Chapter Seventeen: The Fourth Time the Universe Spoke to Me
So There We Were
So as I lay there drifting off to sleep with Gayle at my side for the first time, something happened that I can only tell you exactly the way it came to me.
This does not need embellishment.
It was real.
I was there in that California king, settling into sleep, comfortable with a new person beside me, perhaps for the first time truly at rest in what had become my new life. And then, with what I believe was the last remaining energy of a person who had cared for me as deeply as Brenda did, I felt it clearly.
A hand in mine. As present as any other hand had ever been.
Not imagined. Not symbolic. Not something I later dressed up into meaning.
I felt it as I was drifting off. My hand in hers. Hers in mine. Clear enough that there was no mistaking it.

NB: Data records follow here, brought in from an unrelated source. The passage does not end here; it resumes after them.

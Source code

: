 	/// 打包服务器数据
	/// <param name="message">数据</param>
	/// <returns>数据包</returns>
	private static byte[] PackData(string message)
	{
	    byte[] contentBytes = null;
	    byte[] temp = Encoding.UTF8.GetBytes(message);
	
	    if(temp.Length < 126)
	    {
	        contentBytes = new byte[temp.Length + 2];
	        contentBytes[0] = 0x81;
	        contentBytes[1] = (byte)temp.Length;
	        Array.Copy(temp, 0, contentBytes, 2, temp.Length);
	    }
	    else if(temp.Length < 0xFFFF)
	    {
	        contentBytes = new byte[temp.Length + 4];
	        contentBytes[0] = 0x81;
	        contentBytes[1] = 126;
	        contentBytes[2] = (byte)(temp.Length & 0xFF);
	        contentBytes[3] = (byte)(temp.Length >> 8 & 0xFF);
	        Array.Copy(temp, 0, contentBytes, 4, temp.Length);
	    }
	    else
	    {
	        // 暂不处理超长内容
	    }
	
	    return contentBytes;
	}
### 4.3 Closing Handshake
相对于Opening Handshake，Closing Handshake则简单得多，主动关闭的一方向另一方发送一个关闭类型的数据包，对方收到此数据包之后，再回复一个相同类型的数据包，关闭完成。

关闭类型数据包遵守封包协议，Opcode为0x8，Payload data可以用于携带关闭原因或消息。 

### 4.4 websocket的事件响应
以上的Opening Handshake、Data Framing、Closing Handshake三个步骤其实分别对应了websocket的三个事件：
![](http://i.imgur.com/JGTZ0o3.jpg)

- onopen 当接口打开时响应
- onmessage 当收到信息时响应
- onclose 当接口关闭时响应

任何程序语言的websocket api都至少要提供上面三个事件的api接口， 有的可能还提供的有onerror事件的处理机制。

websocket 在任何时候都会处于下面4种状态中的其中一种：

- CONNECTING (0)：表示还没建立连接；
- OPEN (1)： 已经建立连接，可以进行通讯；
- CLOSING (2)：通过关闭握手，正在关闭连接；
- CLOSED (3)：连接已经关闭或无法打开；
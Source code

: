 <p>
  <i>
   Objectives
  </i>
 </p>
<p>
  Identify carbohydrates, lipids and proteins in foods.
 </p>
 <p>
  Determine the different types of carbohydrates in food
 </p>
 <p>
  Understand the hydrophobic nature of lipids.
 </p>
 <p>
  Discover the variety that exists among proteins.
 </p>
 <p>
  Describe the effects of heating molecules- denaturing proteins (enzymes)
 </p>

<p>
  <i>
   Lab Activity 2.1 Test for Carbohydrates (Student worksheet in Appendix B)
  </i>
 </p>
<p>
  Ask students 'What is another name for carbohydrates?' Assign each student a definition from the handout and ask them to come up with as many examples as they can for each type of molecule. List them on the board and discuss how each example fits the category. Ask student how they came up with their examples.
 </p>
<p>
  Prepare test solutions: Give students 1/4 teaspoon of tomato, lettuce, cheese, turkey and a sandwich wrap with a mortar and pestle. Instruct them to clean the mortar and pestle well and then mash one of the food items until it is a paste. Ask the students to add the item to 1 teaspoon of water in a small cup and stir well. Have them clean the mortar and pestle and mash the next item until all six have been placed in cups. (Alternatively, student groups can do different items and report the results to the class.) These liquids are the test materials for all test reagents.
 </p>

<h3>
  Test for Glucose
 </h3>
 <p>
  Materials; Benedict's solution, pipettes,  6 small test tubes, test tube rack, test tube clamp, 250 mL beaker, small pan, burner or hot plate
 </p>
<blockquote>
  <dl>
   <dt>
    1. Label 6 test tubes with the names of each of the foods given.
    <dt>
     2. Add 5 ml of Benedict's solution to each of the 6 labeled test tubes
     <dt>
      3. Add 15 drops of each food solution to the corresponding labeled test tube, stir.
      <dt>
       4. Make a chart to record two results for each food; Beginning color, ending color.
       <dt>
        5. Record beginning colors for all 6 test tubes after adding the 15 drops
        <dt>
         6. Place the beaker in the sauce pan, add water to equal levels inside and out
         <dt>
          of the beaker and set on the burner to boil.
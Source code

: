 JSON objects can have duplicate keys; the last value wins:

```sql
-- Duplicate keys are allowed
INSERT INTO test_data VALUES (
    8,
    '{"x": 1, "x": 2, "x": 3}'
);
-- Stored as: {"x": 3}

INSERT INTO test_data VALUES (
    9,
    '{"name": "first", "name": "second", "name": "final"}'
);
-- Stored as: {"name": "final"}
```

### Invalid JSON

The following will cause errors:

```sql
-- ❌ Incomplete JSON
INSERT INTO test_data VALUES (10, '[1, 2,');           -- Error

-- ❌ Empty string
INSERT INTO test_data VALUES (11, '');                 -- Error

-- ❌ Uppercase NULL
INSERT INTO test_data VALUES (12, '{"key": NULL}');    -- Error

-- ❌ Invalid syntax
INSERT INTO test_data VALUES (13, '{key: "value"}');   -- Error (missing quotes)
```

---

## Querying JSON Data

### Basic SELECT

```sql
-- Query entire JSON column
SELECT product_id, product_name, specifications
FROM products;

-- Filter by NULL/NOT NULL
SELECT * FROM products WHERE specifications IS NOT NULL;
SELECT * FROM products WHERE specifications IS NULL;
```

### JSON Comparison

And then I heard her speak to me one last time.
“Be happy.”
That was it. Those two words woke me up.
I opened my eyes and looked down. My left hand was resting alone on my stomach. Gayle was on her side, turned away, nowhere near my hand. No confusion. No possibility that I had mistaken the source.
And in that instant I understood what I had not fully understood through the whole journey.
Brenda had been the caregiver.
She had been sending me on my way all along. Through the illness. Through the loss. Through the dark places I barely escaped. Through the voice that pulled me back. Through the strange and necessary steps that led me into a new life I could not yet see. I was a nurse to a person leaving this earth. She knew then and I know it now she was pointing me to new life and renewed joy.
And now, with those final words, she released me.
Be happy. With that, the caregiver was gone.
And she had set me on my way.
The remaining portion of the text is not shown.